Re: Planner hints in Postgresql

Поиск
Список
Период
Сортировка
От Claudio Freire
Тема Re: Planner hints in Postgresql
Дата
Msg-id CAGTBQpbdqT=1NuMPUcM6RZLhWVhr9H1c8QFZiy9240n9OG8Srw@mail.gmail.com
обсуждение исходный текст
Ответ на Re: Planner hints in Postgresql  (Merlin Moncure <mmoncure@gmail.com>)
Список pgsql-hackers

On Tue, Mar 18, 2014 at 4:48 PM, Merlin Moncure <mmoncure@gmail.com> wrote:
> That alone could improve things considerably, and statistical info could be
> propagated along expressions to make it possible to model uncertainty in
> complex expressions as well.

But how would that work?  I see no solution adumbrated there :-).

I would have to tipify the SQL expression grammar for this, but I don't think it would be impossible. Most non-function expression nodes seem rather trivial. Even CASE, as long as you have a distribution for the conditional, you can derive a distribution for the whole. User defined functions would be another game, though. Correlation would have to be measured, and that can be troublesome and a weak spot of risk computation as much as it is of planning, but it could be fuzzed arbitrarily until properly computed - after all, dependency on correlation or non-correlation is a known source of risk, and accounting for it in any way is better than not.
 
Let's say you change the rowcount estimate to low/bestguess/high *and*
you only engage extra searches when there is enough disparity between
those values you still get exponentially more searches.
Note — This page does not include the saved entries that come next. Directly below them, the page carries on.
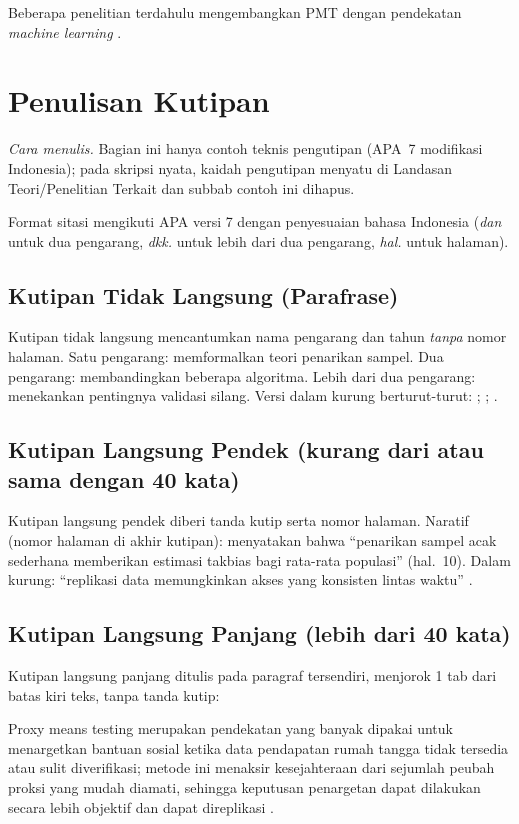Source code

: Beberapa penelitian terdahulu mengembangkan PMT dengan pendekatan
\emph{machine learning} \parencite{etang2022,taufiq2021}.

\section{Penulisan Kutipan}
\emph{Cara menulis.} Bagian ini hanya contoh teknis pengutipan (APA~7 modifikasi Indonesia); pada skripsi nyata, kaidah pengutipan menyatu di Landasan Teori/Penelitian Terkait dan subbab contoh ini dihapus.

Format sitasi mengikuti APA versi 7 dengan penyesuaian bahasa Indonesia
(\emph{dan} untuk dua pengarang, \emph{dkk.} untuk lebih dari dua pengarang,
\emph{hal.} untuk halaman).

\subsection{Kutipan Tidak Langsung (Parafrase)}
Kutipan tidak langsung mencantumkan nama pengarang dan tahun \emph{tanpa} nomor
halaman. Satu pengarang: \textcite{cochran1991} memformalkan teori penarikan
sampel. Dua pengarang: \textcite{taufiq2021} membandingkan beberapa algoritma.
Lebih dari dua pengarang: \textcite{etang2022} menekankan pentingnya validasi
silang. Versi dalam kurung berturut-turut: \parencite{cochran1991};
\parencite{taufiq2021}; \parencite{etang2022}.

\subsection{Kutipan Langsung Pendek (kurang dari atau sama dengan 40 kata)}
Kutipan langsung pendek diberi tanda kutip serta nomor halaman. Naratif (nomor
halaman di akhir kutipan): \textcite{cochran1991} menyatakan bahwa ``penarikan
sampel acak sederhana memberikan estimasi takbias bagi rata-rata populasi''
(hal.~10). Dalam kurung: ``replikasi data memungkinkan akses yang konsisten
lintas waktu'' \parencite[hal.~781]{taufiq2021}.

\subsection{Kutipan Langsung Panjang (lebih dari 40 kata)}
Kutipan langsung panjang ditulis pada paragraf tersendiri, menjorok 1 tab dari
batas kiri teks, tanpa tanda kutip:
\begin{kutipanpanjang}
Proxy means testing merupakan pendekatan yang banyak dipakai untuk menargetkan
bantuan sosial ketika data pendapatan rumah tangga tidak tersedia atau sulit
diverifikasi; metode ini menaksir kesejahteraan dari sejumlah peubah proksi yang
mudah diamati, sehingga keputusan penargetan dapat dilakukan secara lebih objektif
dan dapat direplikasi \parencite[hal.~25]{etang2022}.
\end{kutipanpanjang}


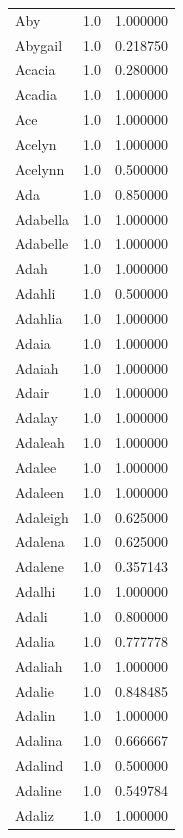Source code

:\documentclass[
  letterpaper,
  DIV=11,
  numbers=noendperiod]{scrreprt}
\begin{document}
\begin{tabular}{lrr}
Aby             &   1.0 &   1.000000 \\
Abygail         &   1.0 &   0.218750 \\
Acacia          &   1.0 &   0.280000 \\
Acadia          &   1.0 &   1.000000 \\
Ace             &   1.0 &   1.000000 \\
Acelyn          &   1.0 &   1.000000 \\
Acelynn         &   1.0 &   0.500000 \\
Ada             &   1.0 &   0.850000 \\
Adabella        &   1.0 &   1.000000 \\
Adabelle        &   1.0 &   1.000000 \\
Adah            &   1.0 &   1.000000 \\
Adahli          &   1.0 &   0.500000 \\
Adahlia         &   1.0 &   1.000000 \\
Adaia           &   1.0 &   1.000000 \\
Adaiah          &   1.0 &   1.000000 \\
Adair           &   1.0 &   1.000000 \\
Adalay          &   1.0 &   1.000000 \\
Adaleah         &   1.0 &   1.000000 \\
Adalee          &   1.0 &   1.000000 \\
Adaleen         &   1.0 &   1.000000 \\
Adaleigh        &   1.0 &   0.625000 \\
Adalena         &   1.0 &   0.625000 \\
Adalene         &   1.0 &   0.357143 \\
Adalhi          &   1.0 &   1.000000 \\
Adali           &   1.0 &   0.800000 \\
Adalia          &   1.0 &   0.777778 \\
Adaliah         &   1.0 &   1.000000 \\
Adalie          &   1.0 &   0.848485 \\
Adalin          &   1.0 &   1.000000 \\
Adalina         &   1.0 &   0.666667 \\
Adalind         &   1.0 &   0.500000 \\
Adaline         &   1.0 &   0.549784 \\
Adaliz          &   1.0 &   1.000000 \\

\end{tabular}
\end{document}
I was under the impression the planner already did an exhaustive search for some queries. So it's just a matter of picking the best plan among those (ie: estimating cost). The case of GEQO isn't any different, except perhaps introducing a risk-decreasing transformation would be needed, unless I'm missing something.
 
 (my thinking
is that if bestguess estimated execution time is some user definable
amount faster then low/high at any node), a more skeptical plan is
introduced.   All that could end up being pessimal to the general case
though.

I think the cost estimate would be replaced by a distribution (simplified perhaps into an array of moments, or whatever is easily manipulated in the face of complex expressions). What the user would pick, is a sampling method of said distribution. Then, plans get measured by the user's stick (say: arithmetic mean, median, 90th percentile, etc). The arithmetic mean would I guess be the default, and that ought to be roughly equivalent to the planner's current behavior.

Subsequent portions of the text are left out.